A delicious and spicy shrimp dish served with pasta, perfect for seafood lovers.
Author:Lorenzo Bonucci
Prep Time:10 minutes
Cook Time:20 minutes
Total Time:30 minutes
Yield:4 servings 1x
Category:Main Course
Method:Stovetop
Cuisine:Italian
Diet:Low Fat
Ingredients
Scale
1 pound large shrimp, peeled and deveined
2 tablespoons olive oil
4 cloves garlic, minced
1/2 teaspoon red pepper flakes (adjust to taste)
1 can (14.5 ounces) diced tomatoes, undrained
1/2 cup dry white wine
1 teaspoon dried oregano
1 teaspoon dried basil
Salt and pepper to taste
8 ounces linguine or spaghetti
Fresh parsley, chopped (for garnish)
Grated Parmesan cheese (for serving)
Instructions
In a large pot of salted boiling water, cook the linguine or spaghetti according to package instructions until al dente. Drain and set aside, reserving 1/2 cup of the pasta water.

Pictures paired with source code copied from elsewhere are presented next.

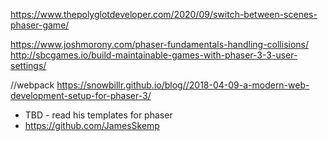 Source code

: https://www.thepolyglotdeveloper.com/2020/09/switch-between-scenes-phaser-game/


https://www.joshmorony.com/phaser-fundamentals-handling-collisions/
http://sbcgames.io/build-maintainable-games-with-phaser-3-3-user-settings/

//webpack
https://snowbillr.github.io/blog//2018-04-09-a-modern-web-development-setup-for-phaser-3/

* TBD - read his templates for phaser
* https://github.com/JamesSkemp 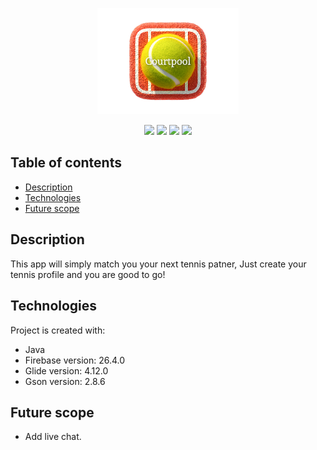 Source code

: <p align="center">
<img src="./readme_assets/courtpool_splash.png" width="45%">
</p>

<p align="center">
  <img src="https://img.shields.io/badge/made%20by-roeib7-blue">
  <img src="https://img.shields.io/badge/Java-100%25-brightgreen">
  <img src="https://img.shields.io/badge/android%20studio-4.2-green">
  <img src="https://badges.frapsoft.com/os/v1/open-source.svg?v=103">
</p>

## Table of contents
* [Description](#description)
* [Technologies](#technologies)
* [Future scope](#future-scope)

## Description
This app will simply match you your next tennis patner,
Just create your tennis profile and you are good to go!

## Technologies
Project is created with:
* Java
* Firebase version: 26.4.0
* Glide version: 4.12.0
* Gson version: 2.8.6

## Future scope

- Add live chat.
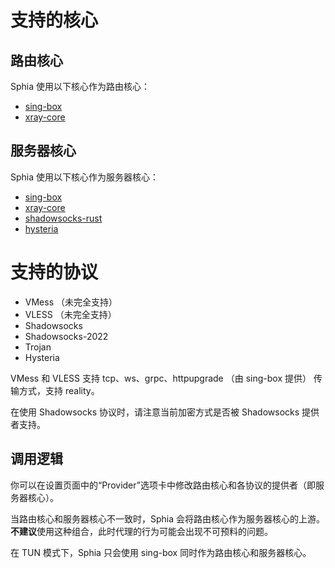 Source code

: # 支持的核心

## 路由核心

Sphia 使用以下核心作为路由核心：

- [sing-box](https://github.com/SagerNet/sing-box)
- [xray-core](https://github.com/xtls/xray-core)

## 服务器核心

Sphia 使用以下核心作为服务器核心：

- [sing-box](https://github.com/SagerNet/sing-box)
- [xray-core](https://github.com/xtls/xray-core)
- [shadowsocks-rust](https://github.com/shadowsocks/shadowsocks-rust)
- [hysteria](https://github.com/apernet/hysteria)

# 支持的协议

- VMess （未完全支持）
- VLESS （未完全支持）
- Shadowsocks
- Shadowsocks-2022
- Trojan
- Hysteria

VMess 和 VLESS 支持 tcp、ws、grpc、httpupgrade （由 sing-box 提供） 传输方式，支持 reality。

在使用 Shadowsocks 协议时，请注意当前加密方式是否被 Shadowsocks 提供者支持。

## 调用逻辑

你可以在设置页面中的“Provider”选项卡中修改路由核心和各协议的提供者（即服务器核心）。

当路由核心和服务器核心不一致时，Sphia 会将路由核心作为服务器核心的上游。**不建议**使用这种组合，此时代理的行为可能会出现不可预料的问题。

在 TUN 模式下，Sphia 只会使用 sing-box 同时作为路由核心和服务器核心。
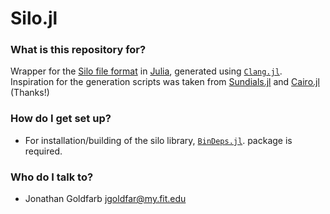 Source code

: Silo.jl
=======

### What is this repository for? ###

Wrapper for the [Silo file format](https://wci.llnl.gov/simulation/computer-codes/silo) in [Julia](http://julialang.org/), generated using [`Clang.jl`](https://github.com/ihnorton/Clang.jl). Inspiration for the generation scripts was taken from [Sundials.jl](https://github.com/JuliaLang/Sundials.jl) and [Cairo.jl](https://github.com/JuliaLang/Cairo.jl) (Thanks!)

### How do I get set up? ###

* For installation/building of the silo library, [`BinDeps.jl`](https://github.com/JuliaLang/BinDeps.jl). package is required.

### Who do I talk to? ###

* Jonathan Goldfarb <jgoldfar@my.fit.edu> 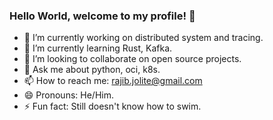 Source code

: ### Hello World, welcome to my profile! 👋

<!--
**rajibmitra/rajibmitra** is a ✨ _special_ ✨ repository because its `README.md` (this file) appears on your GitHub profile.

Here are some ideas to get you started:
-->

- 🔭 I’m currently working on distributed system and tracing.
- 🌱 I’m currently learning Rust, Kafka.
- 👯 I’m looking to collaborate on open source projects.  
- 💬 Ask me about python, oci, k8s.
- 📫 How to reach me: rajib.jolite@gmail.com
- 😄 Pronouns: He/Him. 
- ⚡ Fun fact: Still doesn't know how to swim.
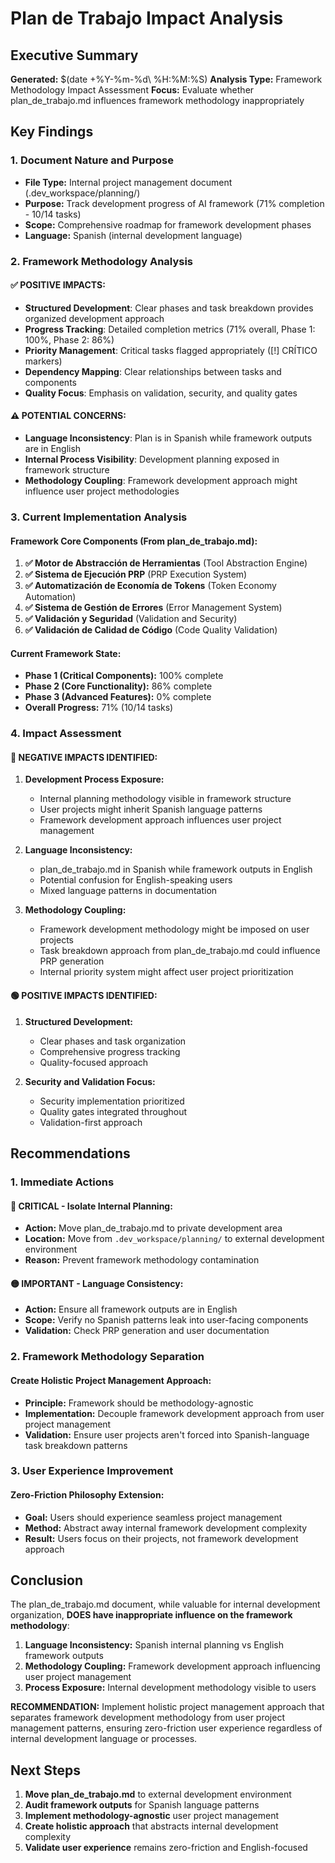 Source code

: # Plan de Trabajo Impact Analysis

## Executive Summary

**Generated:** $(date +%Y-%m-%d\ %H:%M:%S)
**Analysis Type:** Framework Methodology Impact Assessment
**Focus:** Evaluate whether plan_de_trabajo.md influences framework methodology inappropriately

## Key Findings

### 1. Document Nature and Purpose
- **File Type:** Internal project management document (.dev_workspace/planning/)
- **Purpose:** Track development progress of AI framework (71% completion - 10/14 tasks)
- **Scope:** Comprehensive roadmap for framework development phases
- **Language:** Spanish (internal development language)

### 2. Framework Methodology Analysis

#### ✅ POSITIVE IMPACTS:
- **Structured Development**: Clear phases and task breakdown provides organized development approach
- **Progress Tracking**: Detailed completion metrics (71% overall, Phase 1: 100%, Phase 2: 86%)
- **Priority Management**: Critical tasks flagged appropriately ([!] CRÍTICO markers)
- **Dependency Mapping**: Clear relationships between tasks and components
- **Quality Focus**: Emphasis on validation, security, and quality gates

#### ⚠️ POTENTIAL CONCERNS:
- **Language Inconsistency**: Plan is in Spanish while framework outputs are in English
- **Internal Process Visibility**: Development planning exposed in framework structure
- **Methodology Coupling**: Framework development approach might influence user project methodologies

### 3. Current Implementation Analysis

#### Framework Core Components (From plan_de_trabajo.md):
1. **✅ Motor de Abstracción de Herramientas** (Tool Abstraction Engine)
2. **✅ Sistema de Ejecución PRP** (PRP Execution System)  
3. **✅ Automatización de Economía de Tokens** (Token Economy Automation)
4. **✅ Sistema de Gestión de Errores** (Error Management System)
5. **✅ Validación y Seguridad** (Validation and Security)
6. **✅ Validación de Calidad de Código** (Code Quality Validation)

#### Current Framework State:
- **Phase 1 (Critical Components):** 100% complete
- **Phase 2 (Core Functionality):** 86% complete 
- **Phase 3 (Advanced Features):** 0% complete
- **Overall Progress:** 71% (10/14 tasks)

### 4. Impact Assessment

#### 🔴 NEGATIVE IMPACTS IDENTIFIED:

1. **Development Process Exposure:**
   - Internal planning methodology visible in framework structure
   - User projects might inherit Spanish language patterns
   - Framework development approach influences user project management

2. **Language Inconsistency:**
   - plan_de_trabajo.md in Spanish while framework outputs in English
   - Potential confusion for English-speaking users
   - Mixed language patterns in documentation

3. **Methodology Coupling:**
   - Framework development methodology might be imposed on user projects
   - Task breakdown approach from plan_de_trabajo.md could influence PRP generation
   - Internal priority system might affect user project prioritization

#### 🟢 POSITIVE IMPACTS IDENTIFIED:

1. **Structured Development:**
   - Clear phases and task organization
   - Comprehensive progress tracking
   - Quality-focused approach

2. **Security and Validation Focus:**
   - Security implementation prioritized
   - Quality gates integrated throughout
   - Validation-first approach

## Recommendations

### 1. Immediate Actions

#### 🔴 CRITICAL - Isolate Internal Planning:
- **Action:** Move plan_de_trabajo.md to private development area
- **Location:** Move from `.dev_workspace/planning/` to external development environment
- **Reason:** Prevent framework methodology contamination

#### 🟡 IMPORTANT - Language Consistency:
- **Action:** Ensure all framework outputs are in English
- **Scope:** Verify no Spanish patterns leak into user-facing components
- **Validation:** Check PRP generation and user documentation

### 2. Framework Methodology Separation

#### Create Holistic Project Management Approach:
- **Principle:** Framework should be methodology-agnostic
- **Implementation:** Decouple framework development approach from user project management
- **Validation:** Ensure user projects aren't forced into Spanish-language task breakdown patterns

### 3. User Experience Improvement

#### Zero-Friction Philosophy Extension:
- **Goal:** Users should experience seamless project management
- **Method:** Abstract away internal framework development complexity
- **Result:** Users focus on their projects, not framework development approach

## Conclusion

The plan_de_trabajo.md document, while valuable for internal development organization, **DOES have inappropriate influence on the framework methodology**:

1. **Language Inconsistency:** Spanish internal planning vs English framework outputs
2. **Methodology Coupling:** Framework development approach influencing user project management
3. **Process Exposure:** Internal development methodology visible to users

**RECOMMENDATION:** Implement holistic project management approach that separates framework development methodology from user project management patterns, ensuring zero-friction user experience regardless of internal development language or processes.

## Next Steps

1. **Move plan_de_trabajo.md** to external development environment
2. **Audit framework outputs** for Spanish language patterns
3. **Implement methodology-agnostic** user project management
4. **Create holistic approach** that abstracts internal development complexity
5. **Validate user experience** remains zero-friction and English-focused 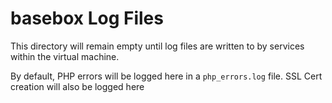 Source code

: # basebox Log Files

This directory will remain empty until log files are written to by services within the virtual machine.

By default, PHP errors will be logged here in a `php_errors.log` file.
SSL Cert creation will also be logged here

In a large skillet, heat the olive oil over medium heat. Add the minced garlic and red pepper flakes, sautéing for about 1 minute until fragrant.
Add the diced tomatoes (with their juices) and white wine to the skillet. Stir in the oregano, basil, salt, and pepper. Bring the mixture to a simmer and let it cook for about 5-7 minutes, allowing the sauce to thicken slightly.
Add the shrimp to the skillet and cook for 3-5 minutes, or until the shrimp are pink and opaque.
Toss the cooked pasta into the skillet with the shrimp and sauce, adding reserved pasta water as needed to reach desired consistency. Mix well to combine.
Serve immediately, garnished with chopped parsley and grated Parmesan cheese.
Notes
For a creamier sauce, stir in 1/4 cup of heavy cream just before adding the shrimp.
Add vegetables like bell peppers or spinach for extra flavor and nutrition.